Vulkan: Why some GPUs expose a dozen of identical memory types?


If you browse the capabilities of the GeForce 1080, you’ll notice it exposes 8 memory types on heap 1

If you browse an even older GeForce GTX 680, you’ll notice it exposes 2 memory types on heap 0 and 8 memory types on heap 1, often with propertyFlags = 0 which is valid and means “none of the above” (i.e. it’s not device local but it’s also not visible by CPU)

If you browse Adreno 430 report you’ll notice memory type pairs: 0 + 3 and 1 + 4 are identical

So… what gives?

To understand why are there identical memory types we need to understand two things:

1. Order Matters

Vulkan spec says if two propertyFlags are equal, drivers must expose memory in order of performance.

That is, memProperties.memoryTypes[0] is faster than memProperties.memoryTypes[1] (as long as they have the same propertyFlags)

2. Resource compatibility with memory type

You must check the resource you’re creating is compatible with the heap and type. It’s very easy to miss this step! With AMD gpus (and most Intel, and most recent NV) you just pick a memory type with the flags you’re looking for and allocate resources on it. After all memory is just space to be consumed, right?.

But that’s not the case for all GPUs. To be strictly compliant, you must create a (dummy or final) buffer with the usage flags you want to use and check the memory requirements:

uint32 VulkanVaoManager::determineSupportedMemoryTypes( VkBufferUsageFlags usageFlags ) const
{
    VkBuffer tmpBuffer;
    VkBufferCreateInfo bufferCi;
    makeVkStruct( bufferCi, VK_STRUCTURE_TYPE_BUFFER_CREATE_INFO );
    bufferCi.size = 64;
    bufferCi.usage = VK_BUFFER_USAGE_TRANSFER_SRC_BIT | VK_BUFFER_USAGE_TRANSFER_DST_BIT |
                     VK_BUFFER_USAGE_UNIFORM_TEXEL_BUFFER_BIT | VK_BUFFER_USAGE_UNIFORM_BUFFER_BIT |
                     VK_BUFFER_USAGE_STORAGE_BUFFER_BIT | VK_BUFFER_USAGE_INDEX_BUFFER_BIT |
                     VK_BUFFER_USAGE_VERTEX_BUFFER_BIT | VK_BUFFER_USAGE_INDIRECT_BUFFER_BIT;
    VkResult result = vkCreateBuffer( mDevice->mDevice, &bufferCi, 0, &tmpBuffer );
    checkVkResult( result, "vkCreateBuffer" );

    VkMemoryRequirements memRequirements;
    vkGetBufferMemoryRequirements( mDevice->mDevice, tmpBuffer, &memRequirements );
    vkDestroyBuffer( mDevice->mDevice, tmpBuffer, 0 );

    return memRequirements.memoryTypeBits;
}

In this case we’re lazy and we create a 64-byte VkBuffer with all possible VK_BUFFER_USAGE_* we’re gonna need, call vkGetBufferMemoryRequirements, and see which memory type matches what we need.

Though notice that:

  1. The supported buffer could be none (i.e. no memory type supports all those flags at the same time). That has never happened to us with those flags, so we’re safe.
  2. If you want the optimum performance then you’d create a VkBuffer that is as restrictive as possible i.e. only use VERTEX_BUFFER bits if it’s only going to be used as a vertex buffer; but that kinda beats the point of bindless-everything, doesn’t it?

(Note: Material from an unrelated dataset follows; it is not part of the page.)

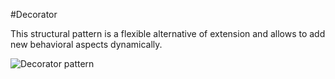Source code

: #Decorator

This structural pattern is a flexible alternative of extension and allows to add new behavioral aspects dynamically.

![Decorator pattern](https://user-images.githubusercontent.com/7755430/63337252-52c23900-c349-11e9-9707-c0cc53dcb914.png)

Note the same happens with textures. You must call vkGetImageMemoryRequirements to see which memory types can hold those textures. And now that you know which ones can do it, you should select the one with the lowest index and the flags you want the most.

So that’s it. That’s the reason you’ll find “duplicate” memory types. It’s because you have to check memory types for each resource before deciding where to place it. This is quite counter-intuitive since it’s easier to design your engine as “first I select the memory types, then I create the resources” instead of “first I create the resources, then I select the memory types”

In the case of Ogre3D we made a compromise and decide the buffer memory first (creating a temporary dummy 64-byte buffer; and crossing fingers the driver won’t reject a bigger buffer with the same flags); while for textures we create a list of candidate pool types at init time, and then when we create the texture we select among those candidates.

Btw regarding textures, please beware that when bufferImageGranularity != 1u; you must must reserve bufferImageGranularity of alignment between linear resources (e.g. buffers, linear textures) and regular tiled/optimal textures; otherwise these resources are considered to alias.

The easiest solution is that when bufferImageGranularity != 1u; you put all textures together in its own memory pool; rather then sharing space within the same vkAllocateMemory with buffers. Mixing linear and tiled resources bufferImageGranularity != 1u is extremely hard. so it’s best to avoid it entirely.